━━━ Material for this exercise ━━━

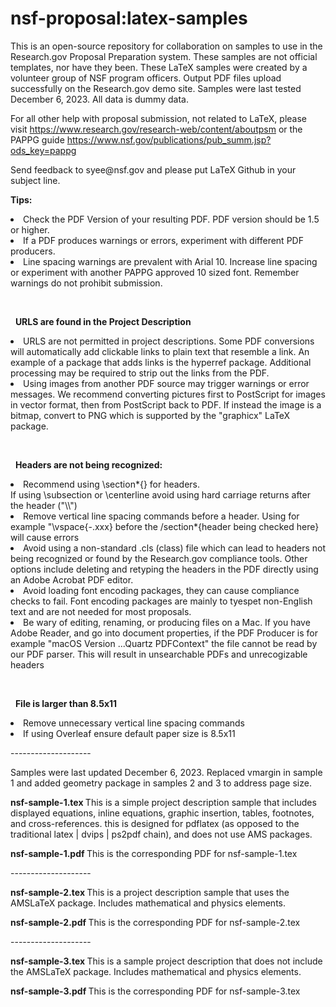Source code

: # nsf-proposal:latex-samples
This is an open-source repository for collaboration on samples to use in the Research.gov Proposal Preparation system.  These samples are not official templates, nor have they been.  These LaTeX samples were created by a volunteer group of NSF program officers.  Output PDF files upload successfully on the Research.gov demo site. Samples were last tested December 6, 2023. All data is dummy data. 

For all other help with proposal submission, not related to LaTeX, please visit https://www.research.gov/research-web/content/aboutpsm or the PAPPG guide https://www.nsf.gov/publications/pub_summ.jsp?ods_key=pappg
<P>
  Send feedback to syee@nsf.gov and please put LaTeX Github in your subject line.

<b>Tips:  </b>
<li>Check the PDF Version of your resulting PDF. PDF version should be 1.5 or higher. </li>

<li>If a PDF produces warnings or errors, experiment with different PDF producers.</li>
<li>Line spacing warnings are prevalent with Arial 10. Increase line spacing or experiment with another PAPPG approved 10 sized font. Remember warnings do not prohibit submission.  </li>
<P>&nbsp;<P>&nbsp;
<b>URLS are found in the Project Description</b>

<li>URLS are not permitted in project descriptions. Some PDF conversions will automatically add clickable links to plain text that resemble a link. An example of a package that adds links is the hyperref package. Additional processing may be required to strip out the links from the PDF.</li>
 <li>  Using images from another PDF source may trigger warnings or error messages.  We recommend converting pictures first to PostScript for images in vector format, then from PostScript back to PDF.  If instead the image is a bitmap, convert to PNG which is supported by the "graphicx" LaTeX package.
 </li>
<P>&nbsp;<P>&nbsp;
<b>Headers are not being recognized:</b>
<li>Recommend using \section*{} for headers. <BR>If using \subsection or \centerline avoid using hard carriage returns after the header ("\\")   </li>
<li>Remove vertical line spacing commands before a header. Using for example "\vspace{-.xxx} before the /section*{header being checked here} will cause errors</li>
  <li>Avoid using a non-standard .cls (class) file which can lead to headers not being recognized or found by the Research.gov compliance tools.  Other options include deleting and retyping the headers in the PDF directly using an Adobe Acrobat PDF editor. 
  </li>
  <li> Avoid loading font encoding packages, they can cause compliance checks to fail. Font encoding packages are mainly to tyespet non-English text and are not needed for most proposals. 
  </li>
<li>Be wary of editing, renaming, or producing files on a Mac. If you have Adobe Reader, and go into document properties, if the PDF Producer is for example "macOS Version ...Quartz PDFContext" the file cannot be read by our PDF parser. This will result in unsearchable PDFs and unrecogizable headers</li>
 <P>&nbsp;<P>&nbsp;
 <b>File is larger than 8.5x11</b>
<li>Remove unnecessary vertical line spacing commands   </li>
<li>If using Overleaf ensure default paper size is 8.5x11</li>
  
<P><P>--------------------
  <P>Samples were last updated December 6, 2023. Replaced vmargin in sample 1 and added geometry package in samples 2 and 3 to address page size.
<P><B>nsf-sample-1.tex </b>This is a simple project description sample that includes displayed equations, inline equations, graphic insertion, tables, footnotes, and cross-references. this is designed for pdflatex (as opposed to the traditional latex | dvips | ps2pdf chain), and does not use AMS packages. 
<P>
  <B>nsf-sample-1.pdf </B>This is the corresponding PDF for nsf-sample-1.tex
<P>--------------------
  <P>
<B>nsf-sample-2.tex </b> This is a project description sample that uses the AMSLaTeX package. Includes mathematical and physics elements.
  <P>
  <B>nsf-sample-2.pdf </B>This is the corresponding PDF for nsf-sample-2.tex
<P>--------------------
  <P>
<B>nsf-sample-3.tex </b>  This is a sample project description that does not include the AMSLaTeX package. Includes mathematical and physics elements.
    <P>
  <B>nsf-sample-3.pdf </B>This is the corresponding PDF for nsf-sample-3.tex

━━━

[Assigned task]: Go back to the entries above and restate word for word every line from the first through the one that contains "This is an open-source", leaving the pictures behind.

[Task answer]:
Source code

: # nsf-proposal:latex-samples
This is an open-source repository for collaboration on samples to use in the Research.gov Proposal Preparation system.  These samples are not official templates, nor have they been.  These LaTeX samples were created by a volunteer group of NSF program officers.  Output PDF files upload successfully on the Research.gov demo site. Samples were last tested December 6, 2023. All data is dummy data. 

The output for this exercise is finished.